I was wondering if I could get a few guppies and put them in a bowl. The man at the pet store said that they didn't need a filter.


Also,
I was at a pet store and there were all these Bettas. I saw one I really liked, but the water was really gross. It was all yellow and brown. Do you think if I went back I could get it for free, or a discount?


Thanks,
Tessa.


----------



## Ownager2004 (Apr 4, 2005)

in a bowl? are you serious? dont do that....
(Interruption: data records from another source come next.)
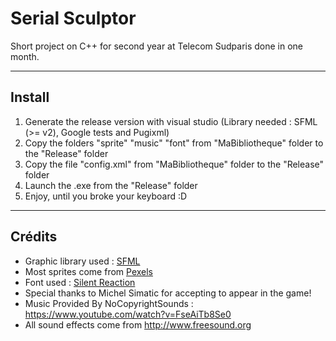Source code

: # Serial Sculptor
Short project on C++ for second year at Telecom Sudparis done in one month.

---
## Install

1. Generate the release version with visual studio (Library needed : SFML (>= v2), Google tests and Pugixml)
2. Copy the folders "sprite" "music" "font" from "MaBibliotheque" folder to the "Release" folder
3. Copy the file "config.xml" from "MaBibliotheque" folder to the "Release" folder
4. Launch the .exe from the "Release" folder
5. Enjoy, until you broke your keyboard :D

---
## Crédits
* Graphic library used : [SFML](https://www.sfml-dev.org/index-fr.php)
* Most sprites come from [Pexels](https://www.pexels.com/)
* Font used : [Silent Reaction](http://www.1001freefonts.com/silent_reaction.font)
* Special thanks to Michel Simatic for accepting to appear in the game!
* Music Provided By NoCopyrightSounds : https://www.youtube.com/watch?v=FseAiTb8Se0
* All sound effects come from http://www.freesound.org
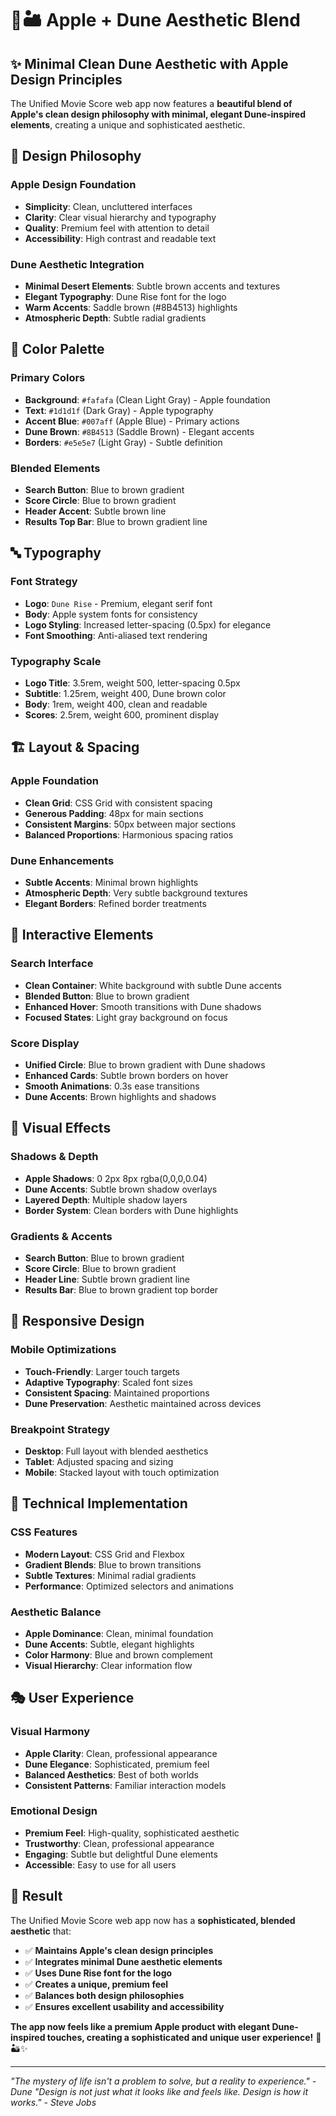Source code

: # 🍎🏜️ **Apple + Dune Aesthetic Blend**

## ✨ **Minimal Clean Dune Aesthetic with Apple Design Principles**

The Unified Movie Score web app now features a **beautiful blend of Apple's clean design philosophy with minimal, elegant Dune-inspired elements**, creating a unique and sophisticated aesthetic.

## 🎨 **Design Philosophy**

### **Apple Design Foundation**
- **Simplicity**: Clean, uncluttered interfaces
- **Clarity**: Clear visual hierarchy and typography
- **Quality**: Premium feel with attention to detail
- **Accessibility**: High contrast and readable text

### **Dune Aesthetic Integration**
- **Minimal Desert Elements**: Subtle brown accents and textures
- **Elegant Typography**: Dune Rise font for the logo
- **Warm Accents**: Saddle brown (#8B4513) highlights
- **Atmospheric Depth**: Subtle radial gradients

## 🌈 **Color Palette**

### **Primary Colors**
- **Background**: `#fafafa` (Clean Light Gray) - Apple foundation
- **Text**: `#1d1d1f` (Dark Gray) - Apple typography
- **Accent Blue**: `#007aff` (Apple Blue) - Primary actions
- **Dune Brown**: `#8B4513` (Saddle Brown) - Elegant accents
- **Borders**: `#e5e5e7` (Light Gray) - Subtle definition

### **Blended Elements**
- **Search Button**: Blue to brown gradient
- **Score Circle**: Blue to brown gradient
- **Header Accent**: Subtle brown line
- **Results Top Bar**: Blue to brown gradient line

## 🔤 **Typography**

### **Font Strategy**
- **Logo**: `Dune Rise` - Premium, elegant serif font
- **Body**: Apple system fonts for consistency
- **Logo Styling**: Increased letter-spacing (0.5px) for elegance
- **Font Smoothing**: Anti-aliased text rendering

### **Typography Scale**
- **Logo Title**: 3.5rem, weight 500, letter-spacing 0.5px
- **Subtitle**: 1.25rem, weight 400, Dune brown color
- **Body**: 1rem, weight 400, clean and readable
- **Scores**: 2.5rem, weight 600, prominent display

## 🏗️ **Layout & Spacing**

### **Apple Foundation**
- **Clean Grid**: CSS Grid with consistent spacing
- **Generous Padding**: 48px for main sections
- **Consistent Margins**: 50px between major sections
- **Balanced Proportions**: Harmonious spacing ratios

### **Dune Enhancements**
- **Subtle Accents**: Minimal brown highlights
- **Atmospheric Depth**: Very subtle background textures
- **Elegant Borders**: Refined border treatments

## 🎯 **Interactive Elements**

### **Search Interface**
- **Clean Container**: White background with subtle Dune accents
- **Blended Button**: Blue to brown gradient
- **Enhanced Hover**: Smooth transitions with Dune shadows
- **Focused States**: Light gray background on focus

### **Score Display**
- **Unified Circle**: Blue to brown gradient with Dune shadows
- **Enhanced Cards**: Subtle brown borders on hover
- **Smooth Animations**: 0.3s ease transitions
- **Dune Accents**: Brown highlights and shadows

## 🌟 **Visual Effects**

### **Shadows & Depth**
- **Apple Shadows**: 0 2px 8px rgba(0,0,0,0.04)
- **Dune Accents**: Subtle brown shadow overlays
- **Layered Depth**: Multiple shadow layers
- **Border System**: Clean borders with Dune highlights

### **Gradients & Accents**
- **Search Button**: Blue to brown gradient
- **Score Circle**: Blue to brown gradient
- **Header Line**: Subtle brown gradient line
- **Results Bar**: Blue to brown gradient top border

## 📱 **Responsive Design**

### **Mobile Optimizations**
- **Touch-Friendly**: Larger touch targets
- **Adaptive Typography**: Scaled font sizes
- **Consistent Spacing**: Maintained proportions
- **Dune Preservation**: Aesthetic maintained across devices

### **Breakpoint Strategy**
- **Desktop**: Full layout with blended aesthetics
- **Tablet**: Adjusted spacing and sizing
- **Mobile**: Stacked layout with touch optimization

## 🔧 **Technical Implementation**

### **CSS Features**
- **Modern Layout**: CSS Grid and Flexbox
- **Gradient Blends**: Blue to brown transitions
- **Subtle Textures**: Minimal radial gradients
- **Performance**: Optimized selectors and animations

### **Aesthetic Balance**
- **Apple Dominance**: Clean, minimal foundation
- **Dune Accents**: Subtle, elegant highlights
- **Color Harmony**: Blue and brown complement
- **Visual Hierarchy**: Clear information flow

## 🎭 **User Experience**

### **Visual Harmony**
- **Apple Clarity**: Clean, professional appearance
- **Dune Elegance**: Sophisticated, premium feel
- **Balanced Aesthetics**: Best of both worlds
- **Consistent Patterns**: Familiar interaction models

### **Emotional Design**
- **Premium Feel**: High-quality, sophisticated aesthetic
- **Trustworthy**: Clean, professional appearance
- **Engaging**: Subtle but delightful Dune elements
- **Accessible**: Easy to use for all users

## 🌟 **Result**

The Unified Movie Score web app now has a **sophisticated, blended aesthetic** that:
- ✅ **Maintains Apple's clean design principles**
- ✅ **Integrates minimal Dune aesthetic elements**
- ✅ **Uses Dune Rise font for the logo**
- ✅ **Creates a unique, premium feel**
- ✅ **Balances both design philosophies**
- ✅ **Ensures excellent usability and accessibility**

**The app now feels like a premium Apple product with elegant Dune-inspired touches, creating a sophisticated and unique user experience!** 🍎🏜️✨

---

*"The mystery of life isn't a problem to solve, but a reality to experience." - Dune*
*"Design is not just what it looks like and feels like. Design is how it works." - Steve Jobs*
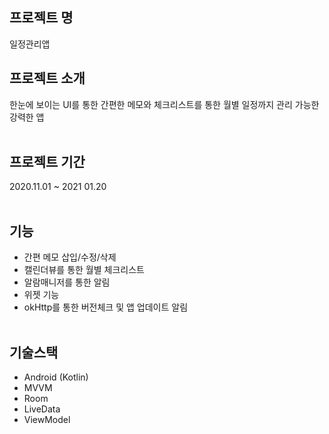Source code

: ## 프로젝트 명
일정관리앱

## 프로젝트 소개
한눈에 보이는 UI를 통한 간편한 메모와  체크리스트를 통한 월별 일정까지 관리 가능한 강력한 앱
<br><br>

## 프로젝트 기간
2020.11.01 ~ 2021 01.20<br><br>

## 기능
* 간편 메모 삽입/수정/삭제
* 캘린더뷰를 통한 월별 체크리스트 
* 알람매니저를 통한 알림
* 위젯 기능
* okHttp를 통한 버전체크 및 앱 업데이트 알림 
<br><br>



## 기술스택
* Android (Kotlin)
* MVVM
* Room
* LiveData
* ViewModel 
<br><br>
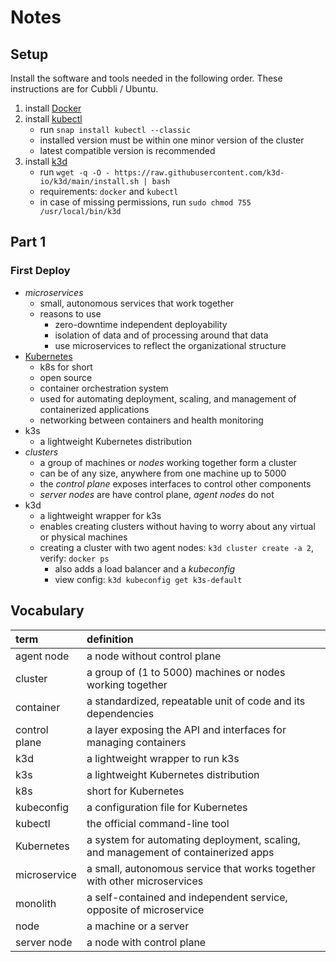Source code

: # Notes

## Setup

Install the software and tools needed in the following order. These instructions are for Cubbli / Ubuntu.

1. install [Docker](https://docs.docker.com/get-docker)
2. install [kubectl](https://kubernetes.io/docs/tasks/tools)
   - run `snap install kubectl --classic`
   - installed version must be within one minor version of the cluster
   - latest compatible version is recommended
3. install [k3d](https://github.com/k3d-io/k3d#get)
   - run `wget -q -O - https://raw.githubusercontent.com/k3d-io/k3d/main/install.sh | bash`
   - requirements: `docker` and `kubectl`
   - in case of missing permissions, run `sudo chmod 755 /usr/local/bin/k3d`

## Part 1

### First Deploy

- _microservices_
  - small, autonomous services that work together
  - reasons to use
    - zero-downtime independent deployability
    - isolation of data and of processing around that data
    - use microservices to reflect the organizational structure
- [Kubernetes](https://kubernetes.io)
  - k8s for short
  - open source
  - container orchestration system
  - used for automating deployment, scaling, and management of containerized applications
  - networking between containers and health monitoring
- k3s
  - a lightweight Kubernetes distribution
- _clusters_
  - a group of machines or _nodes_ working together form a cluster
  - can be of any size, anywhere from one machine up to 5000
  - the _control plane_ exposes interfaces to control other components
  - _server nodes_ are have control plane, _agent nodes_ do not
- k3d
  - a lightweight wrapper for k3s
  - enables creating clusters without having to worry about any virtual or physical machines
  - creating a cluster with two agent nodes: `k3d cluster create -a 2`, verify: `docker ps`
    - also adds a load balancer and a _kubeconfig_
    - view config: `k3d kubeconfig get k3s-default`

## Vocabulary

| term          | definition                                                                        |
| :------------ | :-------------------------------------------------------------------------------- |
| agent node    | a node without control plane                                                      |
| cluster       | a group of (1 to 5000) machines or nodes working together                         |
| container     | a standardized, repeatable unit of code and its dependencies                      |
| control plane | a layer exposing the API and interfaces for managing containers                   |
| k3d           | a lightweight wrapper to run k3s                                                  |
| k3s           | a lightweight Kubernetes distribution                                             |
| k8s           | short for Kubernetes                                                              |
| kubeconfig    | a configuration file for Kubernetes                                               |
| kubectl       | the official command-line tool                                                    |
| Kubernetes    | a system for automating deployment, scaling, and management of containerized apps |
| microservice  | a small, autonomous service that works together with other microservices          |
| monolith      | a self-contained and independent service, opposite of microservice                |
| node          | a machine or a server                                                             |
| server node   | a node with control plane                                                         |
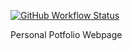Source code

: [![GitHub Workflow Status](https://github.com/rauf-asad/rauf-asad.github.io/actions/workflows/generate_html.yml/badge.svg)](https://github.com/rauf-asad/rauf-asad.github.io/actions)

Personal Potfolio Webpage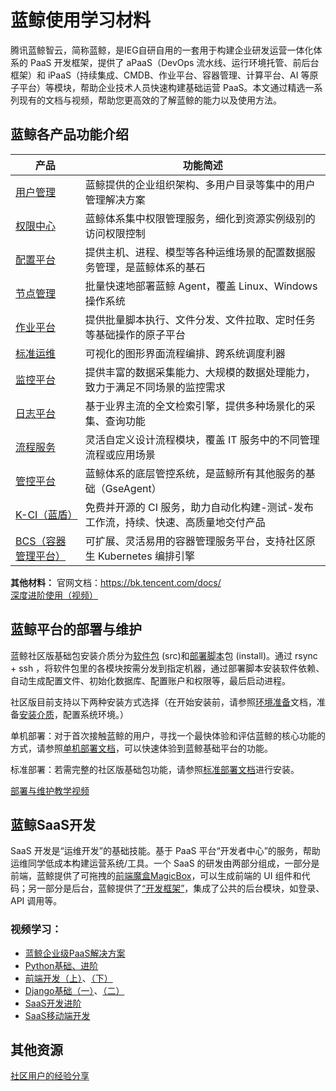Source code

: # **蓝鲸使用学习材料**

腾讯蓝鲸智云，简称蓝鲸，是IEG自研自用的一套用于构建企业研发运营一体化体系的 PaaS 开发框架，提供了 aPaaS（DevOps 流水线、运行环境托管、前后台框架）和 iPaaS（持续集成、CMDB、作业平台、容器管理、计算平台、AI 等原子平台）等模块，帮助企业技术人员快速构建基础运营 PaaS。本文通过精选一系列现有的文档与视频，帮助您更高效的了解蓝鲸的能力以及使用方法。

## **蓝鲸各产品功能介绍**


|产品|功能简述|
|---|------------------------------------------------------------|
|[用户管理](../../UserManage/2.5/UserGuide/Introduce/README.md)|蓝鲸提供的企业组织架构、多用户目录等集中的用户管理解决方案|
|[权限中心](../../IAM/1.12/UserGuide/Introduce/README.md)|蓝鲸体系集中权限管理服务，细化到资源实例级别的访问权限控制|
|[配置平台](../../CMDB/3.10/UserGuide/Introduce/Overview.md)|提供主机、进程、模型等各种运维场景的配置数据服务管理，是蓝鲸体系的基石|
|[节点管理](../../NodeMan/2.2/UserGuide/Introduce/Overview.md)|批量快速地部署蓝鲸 Agent，覆盖 Linux、Windows 操作系统|
|[作业平台](../../JOB/3.7/UserGuide/Introduction/What-is-Job.md)|提供批量脚本执行、文件分发、文件拉取、定时任务等基础操作的原子平台|
|[标准运维](../../SOPS/3.28/UserGuide/Overview/README.md)|可视化的图形界面流程编排、跨系统调度利器|
|[监控平台](../../Monitor/3.8/UserGuide/Overview/README.md)|提供丰富的数据采集能力、大规模的数据处理能力，致力于满足不同场景的监控需求|
|[日志平台](../../LogSearch/4.6/UserGuide/Intro/README.md)|基于业界主流的全文检索引擎，提供多种场景化的采集、查询功能|
|[流程服务](../../ITSM/2.6/UserGuide/Introduce/README.md)|灵活自定义设计流程模块，覆盖 IT 服务中的不同管理流程或应用场景|
|[管控平台](../../GSE/2.0/UserGuide/Introduce.md)|蓝鲸体系的底层管控系统，是蓝鲸所有其他服务的基础（GseAgent）|
|[K-CI（蓝盾）](../../Devops/2.0/UserGuide/intro/README.md)|免费并开源的 CI 服务，助力自动化构建-测试-发布工作流，持续、快速、高质量地交付产品|
|[BCS（容器管理平台）](../../BCS/1.28/UserGuide/Introduction/README.md)|可扩展、灵活易用的容器管理服务平台，支持社区原生 Kubernetes 编排引擎|

**其他材料：**
官网文档：https://bk.tencent.com/docs/   <br>
[深度进阶使用（视频）](https://bk.tencent.com/s-mart/video?id=3-15)

## **蓝鲸平台的部署与维护**
蓝鲸社区版基础包安装介质分为[软件包](../../../../../DeploymentGuides/6.1/产品白皮书/基础包安装/软件包简介/src_overview.md) (src)和[部署脚本](../../../../..//DeploymentGuides/6.1/产品白皮书/部署脚本/intro.md)包 (install)。通过 rsync + ssh ，将软件包里的各模块按需分发到指定机器，通过部署脚本安装软件依赖、自动生成配置文件、初始化数据库、配置账户和权限等，最后启动进程。

社区版目前支持以下两种安装方式选择（在开始安装前，请参照[环境准备](../../../../../DeploymentGuides/6.1/产品白皮书/基础包安装/环境准备/get_ready.md)文档，准备[安装介质](../../../../../DeploymentGuides/6.1/产品白皮书/基础包安装/机器评估/evaluate.md)，配置系统环境。）

单机部署：对于首次接触蓝鲸的用户，寻找一个最快体验和评估蓝鲸的核心功能的方式，请参照[单机部署文档](../../../../../DeploymentGuides/6.1/产品白皮书/基础包安装/单机部署/install_on_single_host.md)，可以快速体验到蓝鲸基础平台的功能。

标准部署：若需完整的社区版基础包功能，请参照[标准部署文档](../../../../../DeploymentGuides/6.1/产品白皮书/基础包安装/多机部署/quick_install.md)进行安装。

[部署与维护教学视频](https://ke.qq.com/webcourse/index.html#cid=3101748&term_id=103224098&taid=10658953485571124&type=1024&vid=5285890813070525717)

## **蓝鲸SaaS开发**
SaaS 开发是“运维开发”的基础技能。基于 PaaS 平台“开发者中心”的服务，帮助运维同学低成本构建运营系统/工具。一个 SaaS 的研发由两部分组成，一部分是前端，蓝鲸提供了可拖拽的[前端魔盒MagicBox](https://magicbox.bk.tencent.com/)，可以生成前端的 UI 组件和代码；另一部分是后台，蓝鲸提供了[“开发框架”](../../../../../PaaS/DevelopTools/SaaSGuide/term.md)，集成了公共的后台模块，如登录、API 调用等。


### **视频学习：**
- [蓝鲸企业级PaaS解决方案](https://ke.qq.com/course/3030664?taid=10315536490446472)
- [Python基础、进阶](https://ke.qq.com/course/3030664?taid=10365405355720328)
- [前端开发（上）](https://ke.qq.com/course/3030664?taid=10406753005878920)、[（下）](https://ke.qq.com/course/3030664?taid=10406757300846216)
- [Django基础（一）](https://ke.qq.com/course/3030664?taid=10441460636597896)、[（二）](https://ke.qq.com/course/3030664?taid=10471383673749128)
- [SaaS开发进阶](https://ke.qq.com/course/3030664?taid=10497338161118856)
- [SaaS移动端开发](https://ke.qq.com/course/3030664?taid=10538294969253512)

## **其他资源**
[社区用户的经验分享](https://bk.tencent.com/s-mart/community/question/5067?type=article)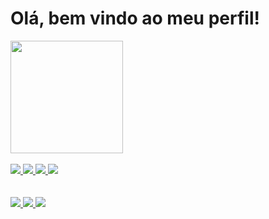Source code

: <h1>Olá, bem vindo ao meu perfil!</h1>
<div>
   <a href="github.com/Loopzito">
   <img height="180em" src="https://github-readme-stats.vercel.app/api?username=Loopzito&show_icons=true&theme=nord&include_all_commits=true&count_private=true"/>
</div>
  
<div>
  <br>
  <img src="https://img.shields.io/badge/Linux-FCC624?style=for-the-badge&logo=linux&logoColor=black" />
  <a href="https://github.com/Loopzito" target="_blank" </a> <img src="https://img.shields.io/badge/GitHub-100000?style=for-the-badge&logo=github&logoColor=white"/>
  <a href="https://instagram.com/loop.dev" target="_blank" </a> <img src="https://img.shields.io/badge/Instagram-E4405F?style=for-the-badge&logo=instagram&logoColor=white" />
  <a href="https://youtube.com/c/Loopzito" target="_blank" </a> <img src="https://img.shields.io/badge/YouTube-FF0000?style=for-the-badge&logo=youtube&logoColor=white"/>
</div>
     <br>
  
<div>
  <br>
   <img src="https://img.shields.io/badge/HTML5-E34F26?style=for-the-badge&logo=html5&logoColor=white" />
   <img src="https://img.shields.io/badge/CSS3-1572B6?style=for-the-badge&logo=css3&logoColor=white" />
   <img src="https://img.shields.io/badge/JavaScript-F7DF1E?style=for-the-badge&logo=javascript&logoColor=black" />
</div>
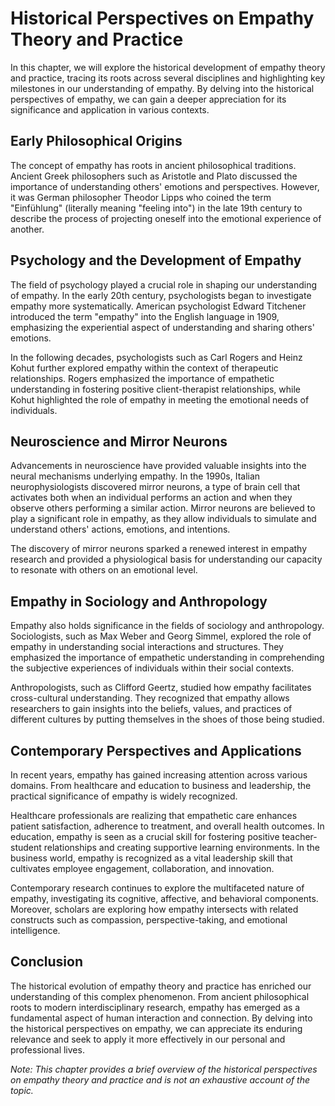 Historical Perspectives on Empathy Theory and Practice
===============================================================

In this chapter, we will explore the historical development of empathy theory and practice, tracing its roots across several disciplines and highlighting key milestones in our understanding of empathy. By delving into the historical perspectives of empathy, we can gain a deeper appreciation for its significance and application in various contexts.

Early Philosophical Origins
---------------------------

The concept of empathy has roots in ancient philosophical traditions. Ancient Greek philosophers such as Aristotle and Plato discussed the importance of understanding others' emotions and perspectives. However, it was German philosopher Theodor Lipps who coined the term "Einfühlung" (literally meaning "feeling into") in the late 19th century to describe the process of projecting oneself into the emotional experience of another.

Psychology and the Development of Empathy
-----------------------------------------

The field of psychology played a crucial role in shaping our understanding of empathy. In the early 20th century, psychologists began to investigate empathy more systematically. American psychologist Edward Titchener introduced the term "empathy" into the English language in 1909, emphasizing the experiential aspect of understanding and sharing others' emotions.

In the following decades, psychologists such as Carl Rogers and Heinz Kohut further explored empathy within the context of therapeutic relationships. Rogers emphasized the importance of empathetic understanding in fostering positive client-therapist relationships, while Kohut highlighted the role of empathy in meeting the emotional needs of individuals.

Neuroscience and Mirror Neurons
-------------------------------

Advancements in neuroscience have provided valuable insights into the neural mechanisms underlying empathy. In the 1990s, Italian neurophysiologists discovered mirror neurons, a type of brain cell that activates both when an individual performs an action and when they observe others performing a similar action. Mirror neurons are believed to play a significant role in empathy, as they allow individuals to simulate and understand others' actions, emotions, and intentions.

The discovery of mirror neurons sparked a renewed interest in empathy research and provided a physiological basis for understanding our capacity to resonate with others on an emotional level.

Empathy in Sociology and Anthropology
-------------------------------------

Empathy also holds significance in the fields of sociology and anthropology. Sociologists, such as Max Weber and Georg Simmel, explored the role of empathy in understanding social interactions and structures. They emphasized the importance of empathetic understanding in comprehending the subjective experiences of individuals within their social contexts.

Anthropologists, such as Clifford Geertz, studied how empathy facilitates cross-cultural understanding. They recognized that empathy allows researchers to gain insights into the beliefs, values, and practices of different cultures by putting themselves in the shoes of those being studied.

Contemporary Perspectives and Applications
------------------------------------------

In recent years, empathy has gained increasing attention across various domains. From healthcare and education to business and leadership, the practical significance of empathy is widely recognized.

Healthcare professionals are realizing that empathetic care enhances patient satisfaction, adherence to treatment, and overall health outcomes. In education, empathy is seen as a crucial skill for fostering positive teacher-student relationships and creating supportive learning environments. In the business world, empathy is recognized as a vital leadership skill that cultivates employee engagement, collaboration, and innovation.

Contemporary research continues to explore the multifaceted nature of empathy, investigating its cognitive, affective, and behavioral components. Moreover, scholars are exploring how empathy intersects with related constructs such as compassion, perspective-taking, and emotional intelligence.

Conclusion
----------

The historical evolution of empathy theory and practice has enriched our understanding of this complex phenomenon. From ancient philosophical roots to modern interdisciplinary research, empathy has emerged as a fundamental aspect of human interaction and connection. By delving into the historical perspectives on empathy, we can appreciate its enduring relevance and seek to apply it more effectively in our personal and professional lives.

*Note: This chapter provides a brief overview of the historical perspectives on empathy theory and practice and is not an exhaustive account of the topic.*
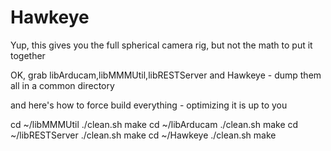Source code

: # Hawkeye
Yup, this gives you the full spherical camera rig, but not the math to put it together


OK, grab libArducam,libMMMUtil,libRESTServer and Hawkeye - dump them all in a common directory

and here's how to force build everything - optimizing it is up to you

cd ~/libMMMUtil
./clean.sh
make
cd ~/libArducam
./clean.sh
make
cd ~/libRESTServer
./clean.sh
make
cd ~/Hawkeye
./clean.sh
make
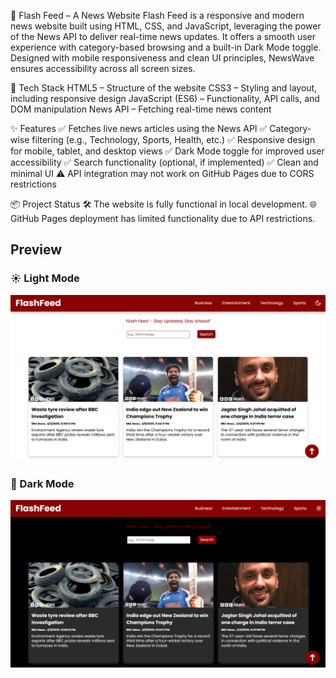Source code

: 📰 Flash Feed – A News Website
Flash Feed is a responsive and modern news website built using HTML, CSS, and JavaScript, leveraging the power of the News API to deliver real-time news updates. It offers a smooth user experience with category-based browsing and a built-in Dark Mode toggle. Designed with mobile responsiveness and clean UI principles, NewsWave ensures accessibility across all screen sizes.


🚀 Tech Stack
HTML5 – Structure of the website
CSS3 – Styling and layout, including responsive design
JavaScript (ES6) – Functionality, API calls, and DOM manipulation
News API – Fetching real-time news content


✨ Features
✅ Fetches live news articles using the News API
✅ Category-wise filtering (e.g., Technology, Sports, Health, etc.)
✅ Responsive design for mobile, tablet, and desktop views
✅ Dark Mode toggle for improved user accessibility
✅ Search functionality (optional, if implemented)
✅ Clean and minimal UI
⚠️ API integration may not work on GitHub Pages due to CORS restrictions


📦 Project Status
🛠️ The website is fully functional in local development.
🌐 GitHub Pages deployment has limited functionality due to API restrictions.


## Preview

### ☀️ Light Mode
![Homepage](light-mode.png)

### 🌙 Dark Mode
![Dark Mode](dark-mode.png)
and no i doubt they'll give it to you for free, but hey if you want to ask knock yourself out.


----------



## cucci67 (Aug 3, 2005)

They need some form of aireation. Bettas can survive in a bowl because they have the ability to breathe from the surface. Even if you had a way to put oxygen in the water, no filter = PROBLEMS.


----------



## Guest (May 10, 2006)

Bettas can survive in a bowl...but I wouldn't keep them in a bowl. I think bettas deserve a bigger tank...like atleast a 5g. I moved my betta guy to a 10g and added a school of Harlies, and he couldn't be happier. He makes me a bubble nest every week.

I could survive in a closet for the rest of my life...but I don't want to.

And certainly don't keep guppies in a bowl. The LFS worker is giving out some terrible advice. Don't listen to him anymore.


----------



## emc7 (Jul 23, 2005)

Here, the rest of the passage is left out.